Railway line in Michigan

The Rogers City Branch was a railway line in Presque Isle County, Michigan. It ran north from a junction with the Detroit and Mackinac Railway main line near Posen, Michigan, to Rogers City, Michigan, on the shore of Lake Huron. The Detroit and Mackinac opened the line in 1911, and it was abandoned by the Lake State Railway in 2000. A major customer on the branch was the limestone quarry in Calcite, east of Rogers City.

== History ==
The organizers of the Central Michigan Railroad, incorporated in 1888, proposed to build a line from Rogers City, Michigan, on the northern coast of the Lower Peninsula of Michigan, due south to the Indiana state line. This ambitious 330 mi project was never built.

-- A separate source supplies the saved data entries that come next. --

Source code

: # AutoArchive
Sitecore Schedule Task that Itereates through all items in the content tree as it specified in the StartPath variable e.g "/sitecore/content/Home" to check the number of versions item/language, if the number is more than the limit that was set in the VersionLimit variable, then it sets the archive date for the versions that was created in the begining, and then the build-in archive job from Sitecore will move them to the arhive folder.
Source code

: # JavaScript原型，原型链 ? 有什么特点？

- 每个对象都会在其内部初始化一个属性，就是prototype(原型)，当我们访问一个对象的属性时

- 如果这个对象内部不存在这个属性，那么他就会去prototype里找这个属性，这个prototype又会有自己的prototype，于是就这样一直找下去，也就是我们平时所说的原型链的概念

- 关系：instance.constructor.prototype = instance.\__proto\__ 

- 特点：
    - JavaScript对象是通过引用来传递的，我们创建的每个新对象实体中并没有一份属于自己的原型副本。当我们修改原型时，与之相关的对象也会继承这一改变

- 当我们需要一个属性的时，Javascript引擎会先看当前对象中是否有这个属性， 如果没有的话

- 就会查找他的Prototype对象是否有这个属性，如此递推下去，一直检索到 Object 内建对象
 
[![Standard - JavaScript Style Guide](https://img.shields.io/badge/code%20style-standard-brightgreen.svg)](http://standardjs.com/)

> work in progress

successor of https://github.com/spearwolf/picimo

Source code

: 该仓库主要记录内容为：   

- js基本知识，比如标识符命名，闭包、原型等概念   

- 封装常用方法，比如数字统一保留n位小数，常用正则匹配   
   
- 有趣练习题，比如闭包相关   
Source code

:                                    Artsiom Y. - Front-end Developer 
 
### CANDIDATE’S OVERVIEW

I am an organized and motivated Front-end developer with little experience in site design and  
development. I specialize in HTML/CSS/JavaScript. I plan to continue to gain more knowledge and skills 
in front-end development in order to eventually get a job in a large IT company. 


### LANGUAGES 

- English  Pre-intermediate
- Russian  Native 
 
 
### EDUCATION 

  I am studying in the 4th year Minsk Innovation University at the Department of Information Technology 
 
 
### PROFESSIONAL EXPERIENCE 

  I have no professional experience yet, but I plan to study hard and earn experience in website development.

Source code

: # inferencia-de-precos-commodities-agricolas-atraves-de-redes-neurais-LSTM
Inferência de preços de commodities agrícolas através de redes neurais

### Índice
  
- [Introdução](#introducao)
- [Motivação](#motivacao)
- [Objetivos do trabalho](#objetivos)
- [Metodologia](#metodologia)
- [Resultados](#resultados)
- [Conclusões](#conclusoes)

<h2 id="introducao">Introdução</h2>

In 1893, the Alpena and Northern Railroad opened a line between Alpena, Michigan, where it connected with the Detroit, Bay City and Alpena Railroad, and LaRocque (now Hawks), in Presque Isle County. The line passed 9 mi south of Rogers City; the A&N established a stop west of Posen at "Hoffman's" to serve Rogers City, and a stagecoach service linked the two locations.

Rogers City had to wait until 1911 for a direct railroad connection. The Detroit and Mackinac Railway, successor to the Alpena and Northern Railroad and the Detroit, Bay City and Alpena Railroad, constructed a 13.6 mi from the former A&N main line near Posen to Rogers City. The line opened on June 18, 1911. A major source of traffic for the branch was the limestone quarry east of Rogers City in Calcite, once the world's largest.

The Lake State Railway acquired the Detroit and Mackinac Railway on February 17, 1992. At the time, service on the Rogers City Branch had declined to a single weekly trip, and three customers remained between Rogers City and Alpena. The Lake State Railway abandoned the branch, and the remainder of the old Alpena and Northern main line, in 2000. As of 2022, there are plans to convert the right-of-way into a rail trail, linking the North Eastern State Trail with the Huron Sunrise Trail.